Good Morning Britain weather presenter Laura Tobin has hit back at Kelly after he branded her an “ignorant Pommy weather girl” over her reporting of the country’s bushfires.
The meteorologist became embroiled in a row with outspoken Kelly after she took him on during a GMB debate on climate change and the wildfires yesterday.
Ms Tobin was left stunned after Mr Kelly took to Facebook to slam her after the debate.
He wrote: “Oh no! Ignorant pommy weather girl calls me a ‘climate change denier’.”
The claims of arson have already become the course of political jousting, with some using them to claims climate change is not the only factor.
US conservative talk show host Todd Starnes also leaped on the arson arrests to make a similar argument.
He said: “It turns out – climate change has nothing to do with the humanitarian crisis unfolding Down Under.”
More than 180 people have been arrested accused of deliberately lighting bushfires since the start of the horror season.
In New South Wales alone, where at least nine people have died since October, 29 deliberate blazes were set.
Cops have charged 24 people across the state while a further 159 have been charged or cautioned over lesser fire offences.
Bot and troll accounts have reportedly been blamed for a “disinformation campaign” exaggerating the role of arson.
Social media analysis has found bushfires accompanied by repeated suggestions of an arson epidemic or “arson emergency”.
The false claims are, in some cases, used to undermine the link between the current bushfires and the longer, more intense fire seasons brought about by climate change, the Guardian reports.
A spokesman for News South Wales Police said: “Investigations into the cause, origin and overall impact of fires are continuing and since the latest State of Emergency was declared, Strike Force Tronto has provided expertise to six police area commands and eight police districts.
“As inquiries continue, police are appealing to the community to provide footage and/or images from phones, dashcam, or other devices, that show any of the fires in their infancy, even if only from a distance.”

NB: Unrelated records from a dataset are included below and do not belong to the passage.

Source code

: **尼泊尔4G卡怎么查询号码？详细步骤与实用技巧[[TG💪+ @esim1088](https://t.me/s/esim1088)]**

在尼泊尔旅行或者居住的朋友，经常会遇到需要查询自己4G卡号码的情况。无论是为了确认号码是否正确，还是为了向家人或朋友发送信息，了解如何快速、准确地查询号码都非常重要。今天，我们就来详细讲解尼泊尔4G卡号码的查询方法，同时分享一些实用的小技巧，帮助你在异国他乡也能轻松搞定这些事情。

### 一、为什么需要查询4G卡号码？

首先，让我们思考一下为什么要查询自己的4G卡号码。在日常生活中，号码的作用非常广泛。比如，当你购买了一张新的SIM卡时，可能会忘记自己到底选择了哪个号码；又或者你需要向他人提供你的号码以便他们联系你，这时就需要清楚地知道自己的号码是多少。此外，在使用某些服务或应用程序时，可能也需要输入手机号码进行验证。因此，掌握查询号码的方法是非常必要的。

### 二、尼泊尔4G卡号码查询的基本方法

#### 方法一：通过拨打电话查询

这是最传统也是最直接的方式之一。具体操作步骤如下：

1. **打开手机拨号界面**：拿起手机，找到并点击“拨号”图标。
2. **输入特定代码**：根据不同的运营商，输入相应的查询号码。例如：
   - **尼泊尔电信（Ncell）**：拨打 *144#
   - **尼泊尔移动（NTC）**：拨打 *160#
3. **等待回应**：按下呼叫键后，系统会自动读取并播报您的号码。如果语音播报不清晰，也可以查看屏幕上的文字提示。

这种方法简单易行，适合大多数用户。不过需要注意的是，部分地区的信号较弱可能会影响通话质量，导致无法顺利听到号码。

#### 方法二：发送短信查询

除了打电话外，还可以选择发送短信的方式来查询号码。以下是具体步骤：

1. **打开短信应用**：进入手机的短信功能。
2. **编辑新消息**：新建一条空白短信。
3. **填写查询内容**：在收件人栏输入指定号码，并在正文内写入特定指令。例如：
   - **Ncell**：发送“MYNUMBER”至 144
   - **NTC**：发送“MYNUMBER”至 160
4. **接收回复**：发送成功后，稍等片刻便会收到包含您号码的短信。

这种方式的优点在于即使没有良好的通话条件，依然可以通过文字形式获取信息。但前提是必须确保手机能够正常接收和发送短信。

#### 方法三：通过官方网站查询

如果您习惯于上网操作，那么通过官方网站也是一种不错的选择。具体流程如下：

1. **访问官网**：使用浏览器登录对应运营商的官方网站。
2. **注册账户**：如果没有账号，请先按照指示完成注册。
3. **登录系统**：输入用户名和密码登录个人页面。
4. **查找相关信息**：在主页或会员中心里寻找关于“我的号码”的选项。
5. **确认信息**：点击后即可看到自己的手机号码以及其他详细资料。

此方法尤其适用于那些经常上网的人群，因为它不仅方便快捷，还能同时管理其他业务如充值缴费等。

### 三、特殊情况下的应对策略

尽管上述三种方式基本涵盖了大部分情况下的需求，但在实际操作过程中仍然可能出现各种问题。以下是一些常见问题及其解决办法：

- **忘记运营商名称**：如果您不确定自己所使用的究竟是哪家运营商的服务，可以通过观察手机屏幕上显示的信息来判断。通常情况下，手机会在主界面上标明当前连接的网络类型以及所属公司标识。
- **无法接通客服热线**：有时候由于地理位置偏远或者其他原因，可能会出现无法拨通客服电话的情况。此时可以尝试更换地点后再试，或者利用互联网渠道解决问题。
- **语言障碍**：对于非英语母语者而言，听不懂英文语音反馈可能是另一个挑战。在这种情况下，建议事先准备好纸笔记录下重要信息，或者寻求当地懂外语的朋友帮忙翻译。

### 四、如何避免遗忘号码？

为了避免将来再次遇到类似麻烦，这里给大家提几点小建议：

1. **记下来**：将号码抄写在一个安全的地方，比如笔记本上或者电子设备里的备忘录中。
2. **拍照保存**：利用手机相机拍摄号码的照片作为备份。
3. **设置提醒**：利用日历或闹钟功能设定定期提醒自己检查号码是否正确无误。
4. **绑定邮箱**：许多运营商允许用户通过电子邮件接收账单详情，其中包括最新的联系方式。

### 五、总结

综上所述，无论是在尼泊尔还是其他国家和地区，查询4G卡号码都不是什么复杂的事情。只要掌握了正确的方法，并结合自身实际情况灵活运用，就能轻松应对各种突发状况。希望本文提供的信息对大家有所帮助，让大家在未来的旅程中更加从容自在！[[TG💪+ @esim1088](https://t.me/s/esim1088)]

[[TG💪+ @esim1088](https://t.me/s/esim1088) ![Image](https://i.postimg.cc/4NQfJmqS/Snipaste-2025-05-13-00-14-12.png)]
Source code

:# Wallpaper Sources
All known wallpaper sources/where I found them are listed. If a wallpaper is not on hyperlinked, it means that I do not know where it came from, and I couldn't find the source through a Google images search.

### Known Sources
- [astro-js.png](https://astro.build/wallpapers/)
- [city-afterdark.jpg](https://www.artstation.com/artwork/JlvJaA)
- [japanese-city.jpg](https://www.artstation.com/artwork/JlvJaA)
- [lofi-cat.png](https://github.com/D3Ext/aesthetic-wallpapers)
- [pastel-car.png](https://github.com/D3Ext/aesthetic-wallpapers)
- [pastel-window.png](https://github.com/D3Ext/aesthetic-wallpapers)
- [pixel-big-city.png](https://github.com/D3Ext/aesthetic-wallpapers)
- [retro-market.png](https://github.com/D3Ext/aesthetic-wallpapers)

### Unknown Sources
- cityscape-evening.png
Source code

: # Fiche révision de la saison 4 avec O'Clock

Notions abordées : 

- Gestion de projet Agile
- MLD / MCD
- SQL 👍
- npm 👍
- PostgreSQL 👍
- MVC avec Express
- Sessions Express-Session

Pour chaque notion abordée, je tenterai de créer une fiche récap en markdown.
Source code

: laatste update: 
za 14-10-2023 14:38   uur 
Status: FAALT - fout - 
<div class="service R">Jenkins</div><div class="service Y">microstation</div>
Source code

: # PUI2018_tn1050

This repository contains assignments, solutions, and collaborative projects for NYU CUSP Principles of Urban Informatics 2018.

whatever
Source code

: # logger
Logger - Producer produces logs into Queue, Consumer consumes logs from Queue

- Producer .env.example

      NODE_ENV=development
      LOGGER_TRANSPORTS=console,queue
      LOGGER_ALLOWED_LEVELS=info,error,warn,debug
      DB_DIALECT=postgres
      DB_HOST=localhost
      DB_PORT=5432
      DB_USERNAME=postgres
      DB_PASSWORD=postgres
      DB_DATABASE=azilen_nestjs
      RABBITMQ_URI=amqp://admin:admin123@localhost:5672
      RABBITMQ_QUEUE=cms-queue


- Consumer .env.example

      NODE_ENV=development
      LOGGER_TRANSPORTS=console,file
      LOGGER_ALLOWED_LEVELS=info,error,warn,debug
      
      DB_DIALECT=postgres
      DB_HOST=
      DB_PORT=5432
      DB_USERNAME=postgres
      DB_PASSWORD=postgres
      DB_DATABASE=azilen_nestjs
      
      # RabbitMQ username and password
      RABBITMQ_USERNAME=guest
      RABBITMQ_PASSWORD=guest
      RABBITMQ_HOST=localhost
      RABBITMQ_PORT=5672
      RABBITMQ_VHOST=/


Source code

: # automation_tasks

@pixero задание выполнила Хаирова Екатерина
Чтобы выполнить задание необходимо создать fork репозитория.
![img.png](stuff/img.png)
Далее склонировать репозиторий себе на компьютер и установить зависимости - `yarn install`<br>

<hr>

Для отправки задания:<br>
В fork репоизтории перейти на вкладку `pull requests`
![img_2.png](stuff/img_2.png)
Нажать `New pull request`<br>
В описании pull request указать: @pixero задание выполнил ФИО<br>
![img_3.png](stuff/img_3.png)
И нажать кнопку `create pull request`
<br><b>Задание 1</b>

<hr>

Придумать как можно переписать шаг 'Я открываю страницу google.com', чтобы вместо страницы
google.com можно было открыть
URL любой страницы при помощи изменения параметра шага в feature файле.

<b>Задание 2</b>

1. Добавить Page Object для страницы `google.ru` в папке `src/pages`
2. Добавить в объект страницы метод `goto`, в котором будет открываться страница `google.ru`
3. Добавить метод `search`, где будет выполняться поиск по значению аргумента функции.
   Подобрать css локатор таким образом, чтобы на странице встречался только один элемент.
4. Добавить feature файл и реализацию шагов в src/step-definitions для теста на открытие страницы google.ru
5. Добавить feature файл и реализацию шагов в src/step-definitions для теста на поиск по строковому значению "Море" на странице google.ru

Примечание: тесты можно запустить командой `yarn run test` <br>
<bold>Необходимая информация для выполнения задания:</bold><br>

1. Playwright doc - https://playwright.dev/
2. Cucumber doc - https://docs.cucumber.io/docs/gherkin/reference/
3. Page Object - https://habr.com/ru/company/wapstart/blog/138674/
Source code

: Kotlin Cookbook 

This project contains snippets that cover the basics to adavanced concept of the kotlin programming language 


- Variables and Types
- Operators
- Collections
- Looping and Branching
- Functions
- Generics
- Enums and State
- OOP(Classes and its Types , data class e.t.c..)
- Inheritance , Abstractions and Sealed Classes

Police in the state have taken legal action against a 159 people.
Among them are 53 people who allegedly failed to comply with a total fire ban and 47 people who threw away a lit cigarette.
We told today how the young daughter of a firefighter killed battling the Australia fires wore her father’s helmet on her head as she refused to leave his coffin’s side.
The heart breaking scenes came just moments after one-year-old Charlotte O’Dwyer accepted the service medal which was posthumously awarded to her father, Andrew O’Dwyer, following his death just before Christmas.
Wearing a white dress with her hair in pigtails, Charlotte at one stage touched her father’s casket before wandering up to the pulpit.
The young girl, described as her father’s greatest achievement, brought a much needed smile to the face of mourners as she lay under Mr O’Dwyer’s casket and ate from a bag of chips.
Mr O’Dwyer, 36, died in December when his fire truck rolled while battling the large Green Wattle Creek blaze in the NSW town of Buxton.
The brigade’s deputy captain Geoffrey Keaton, who like Mr O’Dwyer was a father-of-one, also died in the tragic crash and was remembered at a separate service last week.
Prime Minister Scott Morrison, NSW Premier Gladys Berejiklian, state Emergency Services Minister David Elliott and federal Labor MP Chris Bowen were among the hundreds of mourners, who filled the church as tributes flowed for the young father.
Firefighters formed a guard of honour as Mr O’Dwyer’s casket was carried into the church with some saluting and others putting their hand on their heart.